-- WORK TASK --
Reproduce the lines below verbatim. Pictures are to be omitted.

Records excerpted from a collection
····················

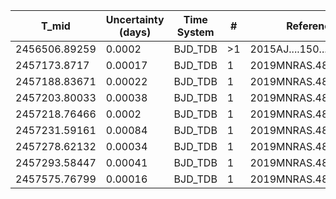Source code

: |T_mid        |Uncertainty (days)|Time System|#  |Reference                             |
|-------------|------------------|-----------|---|--------------------------------------|
|2456506.89259|0.0002            |BJD_TDB    |>1 |2015AJ....150...18H                   |
|2457173.8717 |0.00017           |BJD_TDB    |1  |2019MNRAS.485.5168M                   |
|2457188.83671|0.00022           |BJD_TDB    |1  |2019MNRAS.485.5168M                   |
|2457203.80033|0.00038           |BJD_TDB    |1  |2019MNRAS.485.5168M                   |
|2457218.76466|0.0002            |BJD_TDB    |1  |2019MNRAS.485.5168M                   |
|2457231.59161|0.00084           |BJD_TDB    |1  |2019MNRAS.485.5168M                   |
|2457278.62132|0.00034           |BJD_TDB    |1  |2019MNRAS.485.5168M                   |
|2457293.58447|0.00041           |BJD_TDB    |1  |2019MNRAS.485.5168M                   |
|2457575.76799|0.00016           |BJD_TDB    |1  |2019MNRAS.485.5168M                   |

····················

-- EXERCISE OUTPUT --
Source code

: |T_mid        |Uncertainty (days)|Time System|#  |Reference                             |
|-------------|------------------|-----------|---|--------------------------------------|
|2456506.89259|0.0002            |BJD_TDB    |>1 |2015AJ....150...18H                   |
|2457173.8717 |0.00017           |BJD_TDB    |1  |2019MNRAS.485.5168M                   |
|2457188.83671|0.00022           |BJD_TDB    |1  |2019MNRAS.485.5168M                   |
|2457203.80033|0.00038           |BJD_TDB    |1  |2019MNRAS.485.5168M                   |
|2457218.76466|0.0002            |BJD_TDB    |1  |2019MNRAS.485.5168M                   |
|2457231.59161|0.00084           |BJD_TDB    |1  |2019MNRAS.485.5168M                   |
|2457278.62132|0.00034           |BJD_TDB    |1  |2019MNRAS.485.5168M                   |
|2457293.58447|0.00041           |BJD_TDB    |1  |2019MNRAS.485.5168M                   |
|2457575.76799|0.00016           |BJD_TDB    |1  |2019MNRAS.485.5168M                   |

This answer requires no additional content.